[YOUR GOAL] Go through the entries below and collect each line with the string "required" in it.

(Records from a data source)
• • • • • • •
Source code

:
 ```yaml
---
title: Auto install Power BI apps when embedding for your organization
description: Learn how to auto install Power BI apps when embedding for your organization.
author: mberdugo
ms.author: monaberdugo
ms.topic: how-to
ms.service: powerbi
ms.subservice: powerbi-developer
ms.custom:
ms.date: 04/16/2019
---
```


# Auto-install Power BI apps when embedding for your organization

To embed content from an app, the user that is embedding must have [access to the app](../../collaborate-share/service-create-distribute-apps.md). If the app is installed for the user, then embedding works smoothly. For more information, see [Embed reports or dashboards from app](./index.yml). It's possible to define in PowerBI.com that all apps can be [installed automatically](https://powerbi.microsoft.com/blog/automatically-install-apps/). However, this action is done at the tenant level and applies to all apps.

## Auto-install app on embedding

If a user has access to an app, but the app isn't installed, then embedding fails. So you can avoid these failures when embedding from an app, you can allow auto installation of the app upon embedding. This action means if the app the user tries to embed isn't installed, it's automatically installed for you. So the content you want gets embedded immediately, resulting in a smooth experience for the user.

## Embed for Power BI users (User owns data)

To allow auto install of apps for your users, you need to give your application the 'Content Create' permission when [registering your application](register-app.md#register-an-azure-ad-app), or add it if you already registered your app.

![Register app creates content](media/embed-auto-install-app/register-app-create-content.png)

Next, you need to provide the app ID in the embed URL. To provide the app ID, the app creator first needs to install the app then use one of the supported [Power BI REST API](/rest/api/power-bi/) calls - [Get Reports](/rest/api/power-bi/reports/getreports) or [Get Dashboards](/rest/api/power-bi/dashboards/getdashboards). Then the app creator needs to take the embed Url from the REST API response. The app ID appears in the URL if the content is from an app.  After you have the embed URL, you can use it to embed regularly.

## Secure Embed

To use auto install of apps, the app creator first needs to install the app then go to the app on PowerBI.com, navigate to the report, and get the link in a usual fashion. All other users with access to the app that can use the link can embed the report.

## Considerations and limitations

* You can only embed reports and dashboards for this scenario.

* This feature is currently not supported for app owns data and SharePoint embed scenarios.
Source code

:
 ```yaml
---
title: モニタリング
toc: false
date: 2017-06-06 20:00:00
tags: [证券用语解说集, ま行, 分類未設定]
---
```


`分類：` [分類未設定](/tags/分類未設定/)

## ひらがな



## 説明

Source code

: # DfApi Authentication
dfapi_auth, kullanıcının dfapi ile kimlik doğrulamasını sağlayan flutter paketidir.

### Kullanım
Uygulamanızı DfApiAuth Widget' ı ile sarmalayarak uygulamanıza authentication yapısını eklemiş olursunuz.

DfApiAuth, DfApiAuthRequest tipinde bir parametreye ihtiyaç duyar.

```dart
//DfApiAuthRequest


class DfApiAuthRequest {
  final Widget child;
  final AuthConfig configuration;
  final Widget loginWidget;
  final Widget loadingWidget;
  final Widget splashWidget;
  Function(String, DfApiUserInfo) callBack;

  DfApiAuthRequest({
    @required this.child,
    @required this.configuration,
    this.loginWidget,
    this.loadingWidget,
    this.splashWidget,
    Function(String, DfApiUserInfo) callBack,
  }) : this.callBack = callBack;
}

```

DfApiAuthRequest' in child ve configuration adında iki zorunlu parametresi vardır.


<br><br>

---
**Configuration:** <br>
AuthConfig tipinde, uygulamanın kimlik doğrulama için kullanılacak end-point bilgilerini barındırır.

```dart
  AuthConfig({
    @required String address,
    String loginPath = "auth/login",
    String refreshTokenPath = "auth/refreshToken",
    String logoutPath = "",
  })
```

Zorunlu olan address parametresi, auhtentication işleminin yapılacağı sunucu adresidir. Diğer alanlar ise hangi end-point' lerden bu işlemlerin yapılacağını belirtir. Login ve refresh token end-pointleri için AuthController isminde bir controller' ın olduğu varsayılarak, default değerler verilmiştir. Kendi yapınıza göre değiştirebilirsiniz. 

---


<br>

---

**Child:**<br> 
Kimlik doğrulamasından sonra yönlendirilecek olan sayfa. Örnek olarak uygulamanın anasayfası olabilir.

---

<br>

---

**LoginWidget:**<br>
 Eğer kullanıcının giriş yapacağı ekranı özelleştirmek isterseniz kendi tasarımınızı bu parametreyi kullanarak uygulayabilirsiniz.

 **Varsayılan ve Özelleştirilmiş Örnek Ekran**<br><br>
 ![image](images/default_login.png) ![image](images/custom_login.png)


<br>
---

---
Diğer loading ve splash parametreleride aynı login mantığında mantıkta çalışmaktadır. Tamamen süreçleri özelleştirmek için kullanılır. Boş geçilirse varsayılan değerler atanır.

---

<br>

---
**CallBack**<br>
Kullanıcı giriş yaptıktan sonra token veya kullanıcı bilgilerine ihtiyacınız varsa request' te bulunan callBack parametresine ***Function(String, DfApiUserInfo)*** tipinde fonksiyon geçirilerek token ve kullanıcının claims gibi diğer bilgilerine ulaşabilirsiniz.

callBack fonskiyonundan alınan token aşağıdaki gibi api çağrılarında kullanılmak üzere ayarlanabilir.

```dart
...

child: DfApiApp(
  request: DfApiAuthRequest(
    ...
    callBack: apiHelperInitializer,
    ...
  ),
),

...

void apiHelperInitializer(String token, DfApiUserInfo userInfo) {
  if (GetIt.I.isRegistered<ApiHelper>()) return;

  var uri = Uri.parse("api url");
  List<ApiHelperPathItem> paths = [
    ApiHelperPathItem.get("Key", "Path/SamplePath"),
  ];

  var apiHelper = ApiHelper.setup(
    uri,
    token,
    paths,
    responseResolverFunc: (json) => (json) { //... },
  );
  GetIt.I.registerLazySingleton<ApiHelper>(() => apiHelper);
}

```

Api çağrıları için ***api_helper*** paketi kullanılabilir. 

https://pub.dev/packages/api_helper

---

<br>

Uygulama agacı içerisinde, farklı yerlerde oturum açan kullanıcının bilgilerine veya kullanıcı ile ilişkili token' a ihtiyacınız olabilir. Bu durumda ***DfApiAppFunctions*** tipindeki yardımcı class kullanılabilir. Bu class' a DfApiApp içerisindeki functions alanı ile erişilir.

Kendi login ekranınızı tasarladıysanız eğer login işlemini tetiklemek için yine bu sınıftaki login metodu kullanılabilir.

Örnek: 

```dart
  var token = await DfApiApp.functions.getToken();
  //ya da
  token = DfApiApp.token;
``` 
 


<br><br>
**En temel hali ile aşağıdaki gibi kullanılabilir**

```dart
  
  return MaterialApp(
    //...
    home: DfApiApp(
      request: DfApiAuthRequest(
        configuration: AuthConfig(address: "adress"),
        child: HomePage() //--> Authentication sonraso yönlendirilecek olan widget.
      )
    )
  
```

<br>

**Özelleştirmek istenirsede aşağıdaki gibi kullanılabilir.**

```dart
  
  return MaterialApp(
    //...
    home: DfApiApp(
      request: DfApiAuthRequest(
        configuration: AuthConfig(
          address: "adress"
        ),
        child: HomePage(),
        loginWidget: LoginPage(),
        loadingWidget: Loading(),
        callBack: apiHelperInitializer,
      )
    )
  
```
• • • • • • •
[ANSWER BOX]
    @required this.child,
    @required this.configuration,
    @required String address,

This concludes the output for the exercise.